» **RECORDS FOR THE TASK**
---

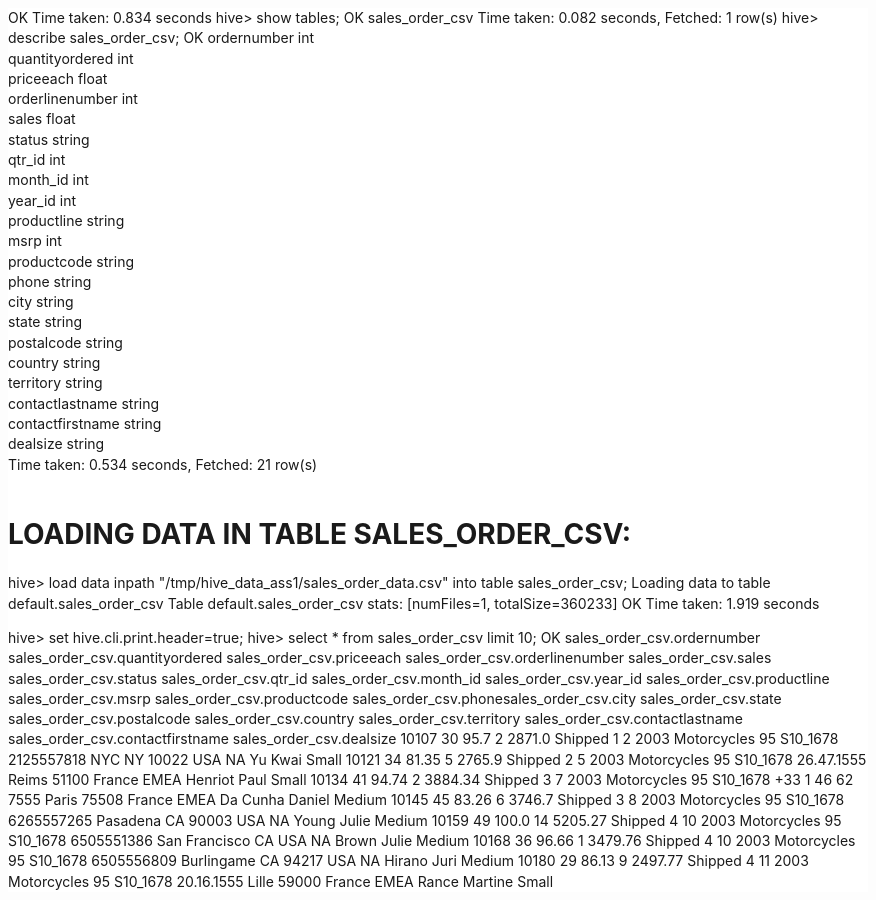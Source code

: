 OK
Time taken: 0.834 seconds
hive> show tables;
OK
sales_order_csv
Time taken: 0.082 seconds, Fetched: 1 row(s)
hive> describe sales_order_csv;
OK
ordernumber         	int                 	                    
quantityordered     	int                 	                    
priceeach           	float               	                    
orderlinenumber     	int                 	                    
sales               	float               	                    
status              	string              	                    
qtr_id              	int                 	                    
month_id            	int                 	                    
year_id             	int                 	                    
productline         	string              	                    
msrp                	int                 	                    
productcode         	string              	                    
phone               	string              	                    
city                	string              	                    
state               	string              	                    
postalcode          	string              	                    
country             	string              	                    
territory           	string              	                    
contactlastname     	string              	                    
contactfirstname    	string              	                    
dealsize            	string              	                    
Time taken: 0.534 seconds, Fetched: 21 row(s)

# LOADING DATA IN TABLE SALES_ORDER_CSV:

hive> load data inpath "/tmp/hive_data_ass1/sales_order_data.csv" into table sales_order_csv;
Loading data to table default.sales_order_csv
Table default.sales_order_csv stats: [numFiles=1, totalSize=360233]
OK
Time taken: 1.919 seconds

hive> set hive.cli.print.header=true;
hive> select * from sales_order_csv limit 10;
OK
sales_order_csv.ordernumber	sales_order_csv.quantityordered	sales_order_csv.priceeach	sales_order_csv.orderlinenumber	sales_order_csv.sales	sales_order_csv.status	sales_order_csv.qtr_id	sales_order_csv.month_id	sales_order_csv.year_id	sales_order_csv.productline	sales_order_csv.msrp	sales_order_csv.productcode	sales_order_csv.phonesales_order_csv.city	sales_order_csv.state	sales_order_csv.postalcode	sales_order_csv.country	sales_order_csv.territory	sales_order_csv.contactlastname	sales_order_csv.contactfirstname	sales_order_csv.dealsize
10107	30	95.7	2	2871.0	Shipped	1	2	2003	Motorcycles	95	S10_1678	2125557818	NYC	NY	10022	USA	NA	Yu	Kwai	Small
10121	34	81.35	5	2765.9	Shipped	2	5	2003	Motorcycles	95	S10_1678	26.47.1555	Reims		51100	France	EMEA	Henriot	Paul	Small
10134	41	94.74	2	3884.34	Shipped	3	7	2003	Motorcycles	95	S10_1678	+33 1 46 62 7555	Paris		75508	France	EMEA	Da Cunha	Daniel	Medium
10145	45	83.26	6	3746.7	Shipped	3	8	2003	Motorcycles	95	S10_1678	6265557265	Pasadena	CA	90003	USA	NA	Young	Julie	Medium
10159	49	100.0	14	5205.27	Shipped	4	10	2003	Motorcycles	95	S10_1678	6505551386	San Francisco	CA		USA	NA	Brown	Julie	Medium
10168	36	96.66	1	3479.76	Shipped	4	10	2003	Motorcycles	95	S10_1678	6505556809	Burlingame	CA	94217	USA	NA	Hirano	Juri	Medium
10180	29	86.13	9	2497.77	Shipped	4	11	2003	Motorcycles	95	S10_1678	20.16.1555	Lille		59000	France	EMEA	Rance	Martine	Small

---

» **YOUR OBJECTIVE**
A faithful, word-for-word copy of the data is needed; the pictures should not appear in it.

» **RESPONSE BOX**
Source code

: OK
Time taken: 0.834 seconds
hive> show tables;
OK
sales_order_csv
Time taken: 0.082 seconds, Fetched: 1 row(s)
hive> describe sales_order_csv;
OK
ordernumber         	int                 	                    
quantityordered     	int                 	                    
priceeach           	float               	                    
orderlinenumber     	int                 	                    
sales               	float               	                    
status              	string              	                    
qtr_id              	int                 	                    
month_id            	int                 	                    
year_id             	int                 	                    
productline         	string              	                    
msrp                	int                 	                    
productcode         	string              	                    
phone               	string              	                    
city                	string              	                    
state               	string              	                    
postalcode          	string              	                    
country             	string              	                    
territory           	string              	                    
contactlastname     	string              	                    
contactfirstname    	string              	                    
dealsize            	string              	                    
Time taken: 0.534 seconds, Fetched: 21 row(s)

# LOADING DATA IN TABLE SALES_ORDER_CSV:

hive> load data inpath "/tmp/hive_data_ass1/sales_order_data.csv" into table sales_order_csv;
Loading data to table default.sales_order_csv
Table default.sales_order_csv stats: [numFiles=1, totalSize=360233]
OK
Time taken: 1.919 seconds

hive> set hive.cli.print.header=true;
hive> select * from sales_order_csv limit 10;
OK
sales_order_csv.ordernumber	sales_order_csv.quantityordered	sales_order_csv.priceeach	sales_order_csv.orderlinenumber	sales_order_csv.sales	sales_order_csv.status	sales_order_csv.qtr_id	sales_order_csv.month_id	sales_order_csv.year_id	sales_order_csv.productline	sales_order_csv.msrp	sales_order_csv.productcode	sales_order_csv.phonesales_order_csv.city	sales_order_csv.state	sales_order_csv.postalcode	sales_order_csv.country	sales_order_csv.territory	sales_order_csv.contactlastname	sales_order_csv.contactfirstname	sales_order_csv.dealsize
10107	30	95.7	2	2871.0	Shipped	1	2	2003	Motorcycles	95	S10_1678	2125557818	NYC	NY	10022	USA	NA	Yu	Kwai	Small
10121	34	81.35	5	2765.9	Shipped	2	5	2003	Motorcycles	95	S10_1678	26.47.1555	Reims		51100	France	EMEA	Henriot	Paul	Small
10134	41	94.74	2	3884.34	Shipped	3	7	2003	Motorcycles	95	S10_1678	+33 1 46 62 7555	Paris		75508	France	EMEA	Da Cunha	Daniel	Medium
10145	45	83.26	6	3746.7	Shipped	3	8	2003	Motorcycles	95	S10_1678	6265557265	Pasadena	CA	90003	USA	NA	Young	Julie	Medium
10159	49	100.0	14	5205.27	Shipped	4	10	2003	Motorcycles	95	S10_1678	6505551386	San Francisco	CA		USA	NA	Brown	Julie	Medium
10168	36	96.66	1	3479.76	Shipped	4	10	2003	Motorcycles	95	S10_1678	6505556809	Burlingame	CA	94217	USA	NA	Hirano	Juri	Medium
10180	29	86.13	9	2497.77	Shipped	4	11	2003	Motorcycles	95	S10_1678	20.16.1555	Lille		59000	France	EMEA	Rance	Martine	Small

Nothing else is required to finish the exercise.